● **WHAT YOU SHOULD DO**: Your task is to retype, exactly and with nothing else, every line from the one containing "The plan is" to the end of the listing.
::: AVAILABLE RECORDS
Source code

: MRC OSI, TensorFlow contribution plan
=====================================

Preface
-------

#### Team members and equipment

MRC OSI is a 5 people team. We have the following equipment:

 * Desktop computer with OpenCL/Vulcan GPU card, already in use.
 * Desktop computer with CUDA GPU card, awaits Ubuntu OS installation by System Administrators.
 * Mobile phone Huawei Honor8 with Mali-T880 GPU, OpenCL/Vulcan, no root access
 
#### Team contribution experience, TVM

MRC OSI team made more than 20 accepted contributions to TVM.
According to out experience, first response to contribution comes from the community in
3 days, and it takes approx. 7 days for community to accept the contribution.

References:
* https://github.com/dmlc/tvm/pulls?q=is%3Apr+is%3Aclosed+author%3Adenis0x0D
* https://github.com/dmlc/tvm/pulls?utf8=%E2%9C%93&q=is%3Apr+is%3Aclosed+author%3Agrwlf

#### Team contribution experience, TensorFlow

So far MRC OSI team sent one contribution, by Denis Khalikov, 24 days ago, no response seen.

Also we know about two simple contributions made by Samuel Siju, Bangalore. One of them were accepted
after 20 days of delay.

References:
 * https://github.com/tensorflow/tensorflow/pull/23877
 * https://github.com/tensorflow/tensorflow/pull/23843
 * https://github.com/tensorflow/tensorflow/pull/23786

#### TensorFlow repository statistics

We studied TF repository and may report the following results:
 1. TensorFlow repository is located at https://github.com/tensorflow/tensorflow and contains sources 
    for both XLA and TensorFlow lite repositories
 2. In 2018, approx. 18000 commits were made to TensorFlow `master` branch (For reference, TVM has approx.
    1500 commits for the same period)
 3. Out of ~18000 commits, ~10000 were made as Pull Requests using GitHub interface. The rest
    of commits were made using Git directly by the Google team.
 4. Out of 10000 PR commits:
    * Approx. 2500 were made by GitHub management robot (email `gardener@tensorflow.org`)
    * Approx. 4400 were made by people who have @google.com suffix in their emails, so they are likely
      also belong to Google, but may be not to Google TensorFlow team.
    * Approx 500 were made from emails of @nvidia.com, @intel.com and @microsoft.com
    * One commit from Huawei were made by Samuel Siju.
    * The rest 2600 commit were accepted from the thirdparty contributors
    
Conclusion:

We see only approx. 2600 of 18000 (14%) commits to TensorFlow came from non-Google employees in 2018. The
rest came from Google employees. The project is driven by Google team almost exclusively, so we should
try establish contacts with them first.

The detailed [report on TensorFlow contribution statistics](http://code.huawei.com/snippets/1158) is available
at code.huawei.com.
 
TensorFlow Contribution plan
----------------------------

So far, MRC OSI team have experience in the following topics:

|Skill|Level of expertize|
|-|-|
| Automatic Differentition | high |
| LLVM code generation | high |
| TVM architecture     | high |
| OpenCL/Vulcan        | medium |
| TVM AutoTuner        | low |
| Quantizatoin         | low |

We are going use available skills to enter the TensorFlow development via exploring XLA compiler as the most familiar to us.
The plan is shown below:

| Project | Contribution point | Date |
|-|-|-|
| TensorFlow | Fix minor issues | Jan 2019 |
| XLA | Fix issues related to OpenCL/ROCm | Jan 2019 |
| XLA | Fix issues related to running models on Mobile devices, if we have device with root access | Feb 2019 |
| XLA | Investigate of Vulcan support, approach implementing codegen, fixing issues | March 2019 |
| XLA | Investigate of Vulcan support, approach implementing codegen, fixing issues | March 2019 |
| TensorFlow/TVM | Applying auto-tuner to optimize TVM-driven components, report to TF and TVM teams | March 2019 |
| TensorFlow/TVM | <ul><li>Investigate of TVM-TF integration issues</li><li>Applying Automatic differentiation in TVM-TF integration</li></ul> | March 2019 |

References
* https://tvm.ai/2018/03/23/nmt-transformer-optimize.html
::::::
● **EXERCISE ANSWER**:
The plan is shown below:

| Project | Contribution point | Date |
|-|-|-|
| TensorFlow | Fix minor issues | Jan 2019 |
| XLA | Fix issues related to OpenCL/ROCm | Jan 2019 |
| XLA | Fix issues related to running models on Mobile devices, if we have device with root access | Feb 2019 |
| XLA | Investigate of Vulcan support, approach implementing codegen, fixing issues | March 2019 |
| XLA | Investigate of Vulcan support, approach implementing codegen, fixing issues | March 2019 |
| TensorFlow/TVM | Applying auto-tuner to optimize TVM-driven components, report to TF and TVM teams | March 2019 |
| TensorFlow/TVM | <ul><li>Investigate of TVM-TF integration issues</li><li>Applying Automatic differentiation in TVM-TF integration</li></ul> | March 2019 |

References
* https://tvm.ai/2018/03/23/nmt-transformer-optimize.html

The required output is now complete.